The seven poems I use were chosen from the book Holocaust Poetry, edited by Hilda Schiff and published by St. Martin's Griffin in New York. The poems are by five different poets: Tadeusz Rozewicz (Poland), Anne Ranasinghe (Sri Lanka), Karen Gershon (England), David Vogel (Russia), and Jerzy Fikowski (Poland). My goal as a composer is to be true to the spirit of each poem, and to enhance its emotional content by my musical settings. By setting the words to music and having the music performed, the poetry is brought before a new audience -- that of the concert hall. These poems are important poems, and any new audience becomes an important factor.

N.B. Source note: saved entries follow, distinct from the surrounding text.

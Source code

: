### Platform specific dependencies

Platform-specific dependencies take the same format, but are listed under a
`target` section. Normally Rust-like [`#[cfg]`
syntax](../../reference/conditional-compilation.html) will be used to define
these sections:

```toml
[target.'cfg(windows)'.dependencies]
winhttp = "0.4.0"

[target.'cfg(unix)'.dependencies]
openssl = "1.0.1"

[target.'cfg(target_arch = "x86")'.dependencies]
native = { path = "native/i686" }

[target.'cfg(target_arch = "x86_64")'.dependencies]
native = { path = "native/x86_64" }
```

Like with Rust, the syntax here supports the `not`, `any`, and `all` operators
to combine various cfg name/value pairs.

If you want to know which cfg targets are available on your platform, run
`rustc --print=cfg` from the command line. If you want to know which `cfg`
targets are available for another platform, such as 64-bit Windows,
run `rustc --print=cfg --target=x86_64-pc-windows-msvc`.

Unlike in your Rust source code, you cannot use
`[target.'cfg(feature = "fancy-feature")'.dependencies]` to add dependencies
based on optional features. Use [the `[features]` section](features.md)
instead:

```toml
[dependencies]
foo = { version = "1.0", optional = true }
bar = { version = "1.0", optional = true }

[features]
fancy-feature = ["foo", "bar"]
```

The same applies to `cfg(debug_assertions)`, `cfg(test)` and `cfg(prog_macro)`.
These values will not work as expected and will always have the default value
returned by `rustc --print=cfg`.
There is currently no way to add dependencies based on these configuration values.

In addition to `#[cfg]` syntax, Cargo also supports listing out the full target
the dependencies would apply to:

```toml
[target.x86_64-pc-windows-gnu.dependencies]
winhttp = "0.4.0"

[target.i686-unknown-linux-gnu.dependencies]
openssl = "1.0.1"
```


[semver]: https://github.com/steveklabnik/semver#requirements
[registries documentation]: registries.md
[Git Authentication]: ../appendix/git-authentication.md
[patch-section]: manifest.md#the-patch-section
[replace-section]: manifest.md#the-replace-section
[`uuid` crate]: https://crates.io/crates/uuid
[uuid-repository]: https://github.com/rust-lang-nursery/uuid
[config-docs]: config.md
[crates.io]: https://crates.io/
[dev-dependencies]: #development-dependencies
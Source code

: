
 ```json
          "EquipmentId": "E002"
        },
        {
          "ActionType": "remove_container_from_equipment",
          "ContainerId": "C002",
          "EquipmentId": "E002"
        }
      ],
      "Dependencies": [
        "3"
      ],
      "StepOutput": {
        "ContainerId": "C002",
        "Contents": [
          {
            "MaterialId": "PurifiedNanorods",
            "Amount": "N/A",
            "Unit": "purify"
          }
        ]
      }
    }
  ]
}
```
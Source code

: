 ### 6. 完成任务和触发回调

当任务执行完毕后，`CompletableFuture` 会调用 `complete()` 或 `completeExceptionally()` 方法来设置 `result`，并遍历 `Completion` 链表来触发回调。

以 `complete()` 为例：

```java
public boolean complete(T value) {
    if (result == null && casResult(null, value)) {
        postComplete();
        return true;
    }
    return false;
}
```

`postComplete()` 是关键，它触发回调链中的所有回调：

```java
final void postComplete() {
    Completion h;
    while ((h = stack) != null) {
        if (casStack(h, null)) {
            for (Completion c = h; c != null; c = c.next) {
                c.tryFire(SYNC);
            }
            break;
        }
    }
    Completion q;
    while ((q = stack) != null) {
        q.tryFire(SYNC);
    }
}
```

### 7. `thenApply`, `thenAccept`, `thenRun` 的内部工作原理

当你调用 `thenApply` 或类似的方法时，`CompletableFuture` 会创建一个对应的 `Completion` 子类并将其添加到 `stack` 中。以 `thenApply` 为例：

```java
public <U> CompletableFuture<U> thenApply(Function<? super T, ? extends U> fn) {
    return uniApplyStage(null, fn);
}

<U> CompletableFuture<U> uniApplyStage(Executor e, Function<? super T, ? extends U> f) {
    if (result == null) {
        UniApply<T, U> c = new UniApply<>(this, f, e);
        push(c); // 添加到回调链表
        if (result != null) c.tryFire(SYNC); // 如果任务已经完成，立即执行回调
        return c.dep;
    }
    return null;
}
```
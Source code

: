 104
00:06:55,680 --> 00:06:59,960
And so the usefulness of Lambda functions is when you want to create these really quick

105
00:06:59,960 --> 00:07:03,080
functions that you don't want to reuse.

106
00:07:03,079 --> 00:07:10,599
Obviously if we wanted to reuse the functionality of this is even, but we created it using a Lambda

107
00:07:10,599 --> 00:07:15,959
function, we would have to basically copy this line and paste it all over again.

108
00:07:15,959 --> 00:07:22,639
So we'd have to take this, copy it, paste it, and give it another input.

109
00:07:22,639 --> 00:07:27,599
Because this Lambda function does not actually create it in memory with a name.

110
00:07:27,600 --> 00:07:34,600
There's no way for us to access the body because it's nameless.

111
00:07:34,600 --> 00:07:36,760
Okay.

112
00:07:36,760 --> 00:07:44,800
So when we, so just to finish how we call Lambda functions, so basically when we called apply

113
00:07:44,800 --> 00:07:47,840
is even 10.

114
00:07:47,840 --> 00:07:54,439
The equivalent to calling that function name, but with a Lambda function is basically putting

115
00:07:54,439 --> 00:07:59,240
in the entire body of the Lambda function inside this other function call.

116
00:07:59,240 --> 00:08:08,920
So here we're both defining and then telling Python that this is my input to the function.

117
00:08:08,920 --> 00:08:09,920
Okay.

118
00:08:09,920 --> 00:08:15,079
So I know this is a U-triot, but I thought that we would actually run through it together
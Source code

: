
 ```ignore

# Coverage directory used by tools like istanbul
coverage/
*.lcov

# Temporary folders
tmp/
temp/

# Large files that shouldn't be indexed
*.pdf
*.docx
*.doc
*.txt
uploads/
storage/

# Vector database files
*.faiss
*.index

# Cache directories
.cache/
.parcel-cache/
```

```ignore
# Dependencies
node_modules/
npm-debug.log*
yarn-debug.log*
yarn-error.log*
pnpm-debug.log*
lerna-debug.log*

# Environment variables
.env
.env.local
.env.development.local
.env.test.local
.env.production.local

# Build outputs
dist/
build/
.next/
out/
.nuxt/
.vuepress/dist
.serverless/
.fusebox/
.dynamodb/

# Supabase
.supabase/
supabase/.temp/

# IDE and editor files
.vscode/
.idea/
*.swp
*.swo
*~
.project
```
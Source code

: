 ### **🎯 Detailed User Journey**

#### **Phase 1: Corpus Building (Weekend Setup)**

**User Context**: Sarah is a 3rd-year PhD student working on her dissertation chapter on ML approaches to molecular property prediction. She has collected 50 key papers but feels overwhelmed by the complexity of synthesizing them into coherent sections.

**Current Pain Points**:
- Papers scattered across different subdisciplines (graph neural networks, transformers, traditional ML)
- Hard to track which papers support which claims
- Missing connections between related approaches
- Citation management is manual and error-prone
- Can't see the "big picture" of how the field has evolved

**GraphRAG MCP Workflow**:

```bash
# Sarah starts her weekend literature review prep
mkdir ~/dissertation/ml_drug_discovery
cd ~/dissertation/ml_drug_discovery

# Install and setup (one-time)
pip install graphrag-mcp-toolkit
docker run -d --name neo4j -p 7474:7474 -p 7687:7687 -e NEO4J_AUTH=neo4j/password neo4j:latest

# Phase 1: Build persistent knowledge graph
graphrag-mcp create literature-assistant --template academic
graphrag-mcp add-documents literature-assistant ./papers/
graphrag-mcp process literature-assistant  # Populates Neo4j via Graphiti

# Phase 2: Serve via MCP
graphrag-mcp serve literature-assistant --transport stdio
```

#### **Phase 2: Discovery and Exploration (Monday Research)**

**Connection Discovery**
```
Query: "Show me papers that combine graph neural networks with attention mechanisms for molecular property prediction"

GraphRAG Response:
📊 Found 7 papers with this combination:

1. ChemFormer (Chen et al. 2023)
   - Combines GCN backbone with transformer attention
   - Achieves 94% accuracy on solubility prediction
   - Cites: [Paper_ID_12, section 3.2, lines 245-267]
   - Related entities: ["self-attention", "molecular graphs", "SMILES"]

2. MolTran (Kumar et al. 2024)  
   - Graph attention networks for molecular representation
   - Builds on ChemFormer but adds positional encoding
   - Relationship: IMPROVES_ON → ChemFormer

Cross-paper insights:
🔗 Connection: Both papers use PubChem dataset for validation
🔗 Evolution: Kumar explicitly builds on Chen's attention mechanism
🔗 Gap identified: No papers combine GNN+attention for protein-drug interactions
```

My own life was not directly touched by the Holocaust. However, each of these poet's lives were directly touched. Their tales enable us to identify with them, and through this identification the horror of the Holocaust becomes more real. From the frustration found in the opening song, I Did Not Manage to Save, to the tale of the baby rescued from the ghetto, Both Your Mothers, to mass murder, Massacre of the Boys, leading to the final song of futility and despair (and from which the piece takes its title), this cycle creates an album of pain, hope, futility, life, and death. And hopefully it teaches the lesson of the Holocaust once again -- Never Again!"



Zeks Yiddishe Lider un Tantz from The Golem (1997) - Betty Olivero (b. 1954)

Betty Olivero offers the following notes:

Der Golem: Zeks Yiddishe Lider un Tantz is the second movement of an adaptation of the original film score for clarinet and string quartet written for Paul Wegener’s 1920 silent expressionist film Der Golem: Wie er in die Welt kam. The work’s 1997 world premiere, with a screening of the Wegener film, was performed by clarinetist Giora Feidman and the Arditti Quartet at the opening of the Silent Film Festival in Vienna.

The present abridged version of the original score is intended for concert performances of the music without the film. This version preserves the main musical themes and motifs that accompany the various characters and scenes in the film from the old Golem legend: The creation of the Golem by Rabbi Low; the love scenes between the Rabbi’s daughter and a young courtier; the destruction of the emperor’s palace; the apocalyptic fire that consumes the town’s squares, and the crowd praying and shouting for forgiveness and deliverance in Synagogue. Ecstatic Freylekh Klezmer musical sections accompany the village scenes, while the traditional melody Place Me Under Thy Wing appears as a motto tune at the film’s two most dramatic moments: first, when Rabbi Low succeeds in breathing the spirit of life into the Golem, whereupon the Golem opens its eyes and looks at his creator in surprise; second, to accompany the expressions of warmth and longing in the Golem’s face when a young girl approaches offering him a flower.”